Not enough is being done to help promote farmers’ markets, especially in low-income areas. With the popularity of organic foods and health-conscious living, farmers’ markets are very “in.” Unfortunately though, the crowd they are popular with are the middle and upper class because these are the people that can afford to shop at such markets. Surprisingly, very few organizations exist that help to create new farmers’ markets specifically in low-income areas. The Farmers Market Coalition (FMC) is one of the few large-scale nonprofits that helps to promote farmers’ markets across the country.

The FMC understands the potential benefits of farmers’ markets in food deserts, but their purpose is to strengthen all farmers’ markets, not just the ones in low-income areas or food-deserts. Therefore, I think a massive opportunity exists for the creation of an organization dedicated to the development of farmers’ markets within designated food deserts.

I believe that creating such an organization is only the first half of promoting farmers’ markets in food deserts. The second half is finding a way for low-income citizens to afford foods from farmers’ markets. Recently, more and more farmers’ markets have begun to accept Supplemental Nutrition Assistance Program (SNAP) cards. Still, only 12 percent of all farmers’ markets accept these cards. In my opinion the ability to use SNAP cards at farmers’ markets is the key to providing affordable fresh food to low-income citizens. Funding for SNAP card readers can come from either the government or organizations focused on combating obesity and/or promoting healthy food options.
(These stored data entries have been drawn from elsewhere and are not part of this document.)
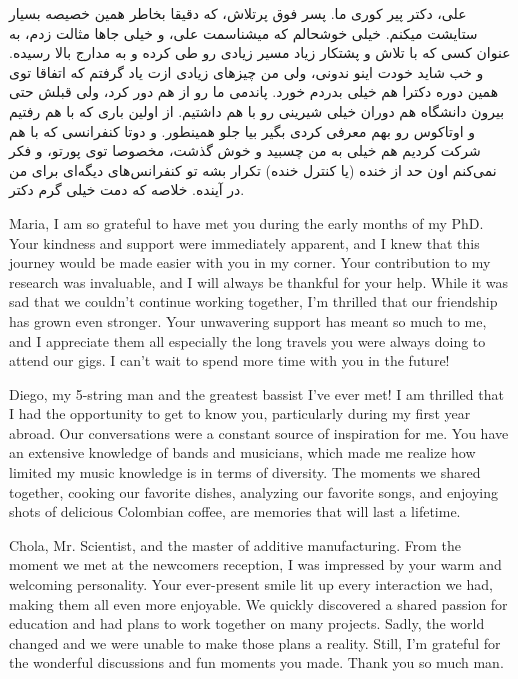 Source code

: \begin{flushright}
\foreignlanguage{persian}
{
علی، دکتر پیر کوری ما. پسر فوق پرتلاش، که دقیقا بخاطر همین خصیصه بسیار ستایشت میکنم. خیلی خوشحالم که میشناسمت علی، و خیلی جاها مثالت زدم، به عنوان کسی که با تلاش و پشتکار زیاد مسیر زیادی رو طی کرده و به مدارج بالا رسیده. و خب شاید خودت اینو ندونی، ولی من چیزهای زیادی ازت یاد گرفتم که اتفاقا توی همین دوره دکترا هم خیلی بدردم خورد. پاندمی ما رو از هم دور کرد، ولی قبلش حتی بیرون دانشگاه هم دوران خیلی شیرینی رو با هم داشتیم. از اولین باری که با هم رفتیم و اوتاکوس رو بهم معرفی کردی بگیر بیا جلو همینطور. و دوتا کنفرانسی که با هم شرکت کردیم هم خیلی به من چسبید و خوش گذشت، مخصوصا توی پورتو، و فکر نمی‌کنم اون حد از خنده (یا کنترل خنده) تکرار بشه تو کنفرانس‌های دیگه‌ای برای من در آینده. خلاصه که دمت خیلی گرم دکتر.
}
\end{flushright}

Maria, I am so grateful to have met you during the early months of my PhD. Your kindness and support were immediately apparent, and I knew that this journey would be made easier with you in my corner. Your contribution to my research was invaluable, and I will always be thankful for your help. While it was sad that we couldn't continue working together, I'm thrilled that our friendship has grown even stronger. Your unwavering support has meant so much to me, and I appreciate them all especially the long travels you were always doing to attend our gigs. I can't wait to spend more time with you in the future!

Diego, my 5-string man and the greatest bassist I've ever met! I am thrilled that I had the opportunity to get to know you, particularly during my first year abroad. Our conversations were a constant source of inspiration for me. You have an extensive knowledge of bands and musicians, which made me realize how limited my music knowledge is in terms of diversity. The moments we shared together, cooking our favorite dishes, analyzing our favorite songs, and enjoying shots of delicious Colombian coffee, are memories that will last a lifetime.

Chola, Mr. Scientist, and the master of additive manufacturing. From the moment we met at the newcomers reception, I was impressed by your warm and welcoming personality. Your ever-present smile lit up every interaction we had, making them all even more enjoyable. We quickly discovered a shared passion for education and had plans to work together on many projects. Sadly, the world changed and we were unable to make those plans a reality. Still, I'm grateful for the wonderful discussions and fun moments you made. Thank you so much man.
Food deserts are a serious problem in our society. Americans needs to be made aware of their existence and their contribution to our astonishingly high obesity rates. Furthermore, farmers’ markets can be key to the elimination of food deserts. The creation of farmers’ markets that accept SNAP cards in food deserts can be beneficial both to customers and purveyors alike. Customers will have access to affordable and healthy food, while purveyors possess nearly the entire market share for such food in these areas. Food deserts will continue to hinder society’s fight against obesity, unless action is taken. Farmers’ markets might just be the cure needed to eradicate these food deserts.

Luke Richner is a Program and Research Intern with the SISGI Group focused on global health issues, energy markets, and economic development. He is a senior at Duke University, completing his final semester.